Which is disappointing given that Irish-born Foy has the tools and know-how to craft an effectively chilling film, even illustrated as early as in his debut feature, Citadel, a paranoid slow burn with supernatural and religious overtones—also one of my favorite movies of 2012. Though Derrickson, who has moved on to direct Marvel’s Doctor Strange, and original co-writer C. Robert Cargill—Massawrym from AICN fame—are back to tackle scriptwriting duties, none of that moodiness or tension of any of the filmmakers’ best efforts are back on display.

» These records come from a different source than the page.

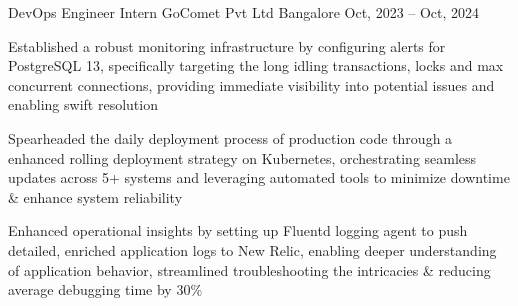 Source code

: \documentclass[]{awesome-cv}
\begin{document}
\begin{cventries}
    \vspace{-2mm}
    \cventry
    {DevOps Engineer Intern}
    {GoComet Pvt Ltd}
    {Bangalore}
    {Oct, 2023 – Oct, 2024}
    {\begin{cvitems}
            \item {Established a robust monitoring infrastructure by configuring alerts for PostgreSQL 13, specifically targeting the long idling transactions, locks and max concurrent connections, providing immediate visibility into potential issues and enabling swift resolution}
            \item {Spearheaded the daily deployment process of production code through a enhanced rolling deployment strategy on Kubernetes, orchestrating seamless updates across 5+ systems and leveraging automated tools to minimize downtime \& enhance system reliability}
            \item {Enhanced operational insights by setting up Fluentd logging agent to push detailed, enriched application logs to New Relic, enabling deeper understanding of application behavior, streamlined troubleshooting the intricacies \& reducing average debugging time by 30\%}
        \end{cvitems}}


\end{cventries}
\end{document}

Picking up in the wake of the first film, Sinister 2 finds Deputy So & So (James Ransone)—So & So is the character’s actual credited name, mind you—still tracking the evil supernatural presence, Bughuul (Nicholas King), who has set his sights on single mom Courtney (Shannyn Sossamon) and her two twin boys, Dylan (Robert Daniel Sloan) and Zach (Dartanian Sloan). Courtney and the boys have a mystery in their past, which (at least initially) gives the film a breath of tension, but it soon morphs into a tired, unimaginative subplot that only succeeds in wasting time and dragging the pace of the whole film down until watching Sinister 2 feels like wading through viscous muck when it should be ramping up towards a climax.

Bughuul, again, is very literally the Boogeyman—he’s referred to as such—and every time Foy deigns to give the audience a glimpse of him—which happens way more than is necessary, way more, in fact, than is reasonable for a supposedly scary movie—it’s hard not to laugh looking as he does like the front man for an ’80s cock rock band. Really, the biggest problem with Sinister 2 is that it’s difficult to take almost any element of it seriously. So & So, now an ex-deputy, served as flustered comic relief the first time around, and here his twitchy, bug-eyed performance doesn’t have the presence to carry the entire movie on his slouched shoulders—he’s more Shaggy from Scooby-Doo than leading man/demon hunter.

The kids, too, do the film no favors: Every performance from a child actor is stilted to the point of comedy—and, yet, the film keeps them coming. We start with Milo (Lucas Jade Zumann), a sweater-vest-wearing preppy alter boy, and then another terrible child actor shows up, and then another, each somehow a worse actor than the preceding, until Sinister 2 resembles an overcrowded after-school special about dealing with peer pressure from ethereal ghost bullies. All the cool kids are murdering their entire families, apparently.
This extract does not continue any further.